Washington state Father and Mother have two Sons together. They broke up some time ago.
Father and ex-Girlfriend have a Daughter together. They have also broken up.
Father is a glassblower who also runs an organic farm.
Father has no criminal convictions and has never been accused of child abuse or domestic violence.
Father’s timesharing and visitation with all three of his children is restricted.
His timesharing with all three children is required to be supervised. And takes place only twice a month.
At a supervised visitation center.
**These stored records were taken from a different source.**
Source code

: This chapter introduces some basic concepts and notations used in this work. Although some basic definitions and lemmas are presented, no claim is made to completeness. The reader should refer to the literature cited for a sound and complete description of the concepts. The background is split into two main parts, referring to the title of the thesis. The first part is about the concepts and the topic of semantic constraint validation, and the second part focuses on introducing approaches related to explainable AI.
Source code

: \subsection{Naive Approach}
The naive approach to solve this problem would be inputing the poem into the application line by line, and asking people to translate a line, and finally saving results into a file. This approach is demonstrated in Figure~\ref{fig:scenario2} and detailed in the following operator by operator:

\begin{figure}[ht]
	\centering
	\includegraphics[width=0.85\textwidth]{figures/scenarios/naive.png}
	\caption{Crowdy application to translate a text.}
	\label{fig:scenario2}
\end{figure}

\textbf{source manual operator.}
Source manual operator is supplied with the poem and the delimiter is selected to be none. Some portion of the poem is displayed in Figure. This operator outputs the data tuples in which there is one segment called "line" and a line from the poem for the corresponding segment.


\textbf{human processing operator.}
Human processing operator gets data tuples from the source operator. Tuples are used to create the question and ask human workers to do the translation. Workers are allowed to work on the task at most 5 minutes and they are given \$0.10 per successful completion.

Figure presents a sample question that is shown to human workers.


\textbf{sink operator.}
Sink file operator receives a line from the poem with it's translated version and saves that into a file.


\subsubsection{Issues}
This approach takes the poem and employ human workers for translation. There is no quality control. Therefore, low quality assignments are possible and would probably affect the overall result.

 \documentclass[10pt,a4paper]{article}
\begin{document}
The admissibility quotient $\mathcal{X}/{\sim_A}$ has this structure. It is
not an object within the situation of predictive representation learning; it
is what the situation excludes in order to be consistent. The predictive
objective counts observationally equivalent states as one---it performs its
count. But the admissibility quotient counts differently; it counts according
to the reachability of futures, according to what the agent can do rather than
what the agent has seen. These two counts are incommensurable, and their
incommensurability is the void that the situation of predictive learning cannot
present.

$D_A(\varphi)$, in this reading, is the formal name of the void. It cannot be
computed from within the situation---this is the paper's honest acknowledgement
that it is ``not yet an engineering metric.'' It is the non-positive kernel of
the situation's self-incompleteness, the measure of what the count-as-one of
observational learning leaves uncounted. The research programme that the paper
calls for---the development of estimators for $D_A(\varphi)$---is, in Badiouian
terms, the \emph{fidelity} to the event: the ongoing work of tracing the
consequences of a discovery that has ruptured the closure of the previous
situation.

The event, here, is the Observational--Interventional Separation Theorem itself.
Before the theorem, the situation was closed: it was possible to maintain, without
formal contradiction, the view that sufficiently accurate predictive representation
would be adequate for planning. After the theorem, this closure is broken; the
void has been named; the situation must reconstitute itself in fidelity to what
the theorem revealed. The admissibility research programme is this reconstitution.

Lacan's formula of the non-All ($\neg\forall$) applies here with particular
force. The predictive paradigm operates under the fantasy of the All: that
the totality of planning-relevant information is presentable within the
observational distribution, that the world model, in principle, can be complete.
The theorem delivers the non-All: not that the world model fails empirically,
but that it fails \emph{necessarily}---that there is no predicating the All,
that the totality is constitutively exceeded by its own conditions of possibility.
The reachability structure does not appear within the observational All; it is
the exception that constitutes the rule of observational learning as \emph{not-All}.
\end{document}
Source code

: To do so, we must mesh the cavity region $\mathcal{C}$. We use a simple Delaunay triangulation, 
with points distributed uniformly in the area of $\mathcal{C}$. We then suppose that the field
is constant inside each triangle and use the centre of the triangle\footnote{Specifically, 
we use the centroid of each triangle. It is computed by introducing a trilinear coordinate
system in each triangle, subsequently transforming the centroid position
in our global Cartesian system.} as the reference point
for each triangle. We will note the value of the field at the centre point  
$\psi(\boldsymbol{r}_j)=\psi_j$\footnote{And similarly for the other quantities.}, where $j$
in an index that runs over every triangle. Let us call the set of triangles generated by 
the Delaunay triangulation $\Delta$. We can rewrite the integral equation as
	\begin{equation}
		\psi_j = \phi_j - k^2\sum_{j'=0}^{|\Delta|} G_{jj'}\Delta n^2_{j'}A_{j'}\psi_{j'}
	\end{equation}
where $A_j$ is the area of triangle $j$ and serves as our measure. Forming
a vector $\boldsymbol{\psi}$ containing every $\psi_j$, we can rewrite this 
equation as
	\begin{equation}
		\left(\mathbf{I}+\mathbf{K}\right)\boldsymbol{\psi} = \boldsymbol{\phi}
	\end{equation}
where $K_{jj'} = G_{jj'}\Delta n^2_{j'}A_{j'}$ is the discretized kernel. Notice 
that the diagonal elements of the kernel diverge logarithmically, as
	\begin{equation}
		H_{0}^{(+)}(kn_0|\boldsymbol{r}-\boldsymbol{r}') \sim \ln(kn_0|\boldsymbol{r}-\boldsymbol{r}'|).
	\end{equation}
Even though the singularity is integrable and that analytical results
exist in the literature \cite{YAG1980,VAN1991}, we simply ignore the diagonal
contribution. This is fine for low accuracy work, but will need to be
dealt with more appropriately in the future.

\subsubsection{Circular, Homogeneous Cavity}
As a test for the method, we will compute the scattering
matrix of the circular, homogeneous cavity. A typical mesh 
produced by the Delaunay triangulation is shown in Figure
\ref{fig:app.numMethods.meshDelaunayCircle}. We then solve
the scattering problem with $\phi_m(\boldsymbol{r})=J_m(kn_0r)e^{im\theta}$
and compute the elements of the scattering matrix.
Sons are not legally permitted to enter Father’s house.
Why the requirement of supervision?
Father uses and grows marijuana for medical purposes, in compliance with Washington state law.
Under Washington law, medical marijuana patients “shall not be penalized in any manner or denied any right or privilege”.
Still, family court judges routinely consider state-sanctioned medical marijuana use in making child custody rulings and visitation and timesharing rulings.
Such rulings arguably are not exercises of the court’s power to punish or disciminatory against medical marijuana patients.
They are arguably exercises of the family court’s sound discretion in carrying out their charge to rule in the best interests of the children who are the subjects of the divorce and child custody cases they preside over.
The other parent of the children arguably has an interest in insulating their children from illegal drugs and illegal drug use (under federal law).
And in their children not being left in the care of a parent whose judgment is or may be impaired.
Courts in other states that permit medical marijuana use, such as Colorado, have ruled similarly to the Washington court presiding over Father’s case regarding his Sons.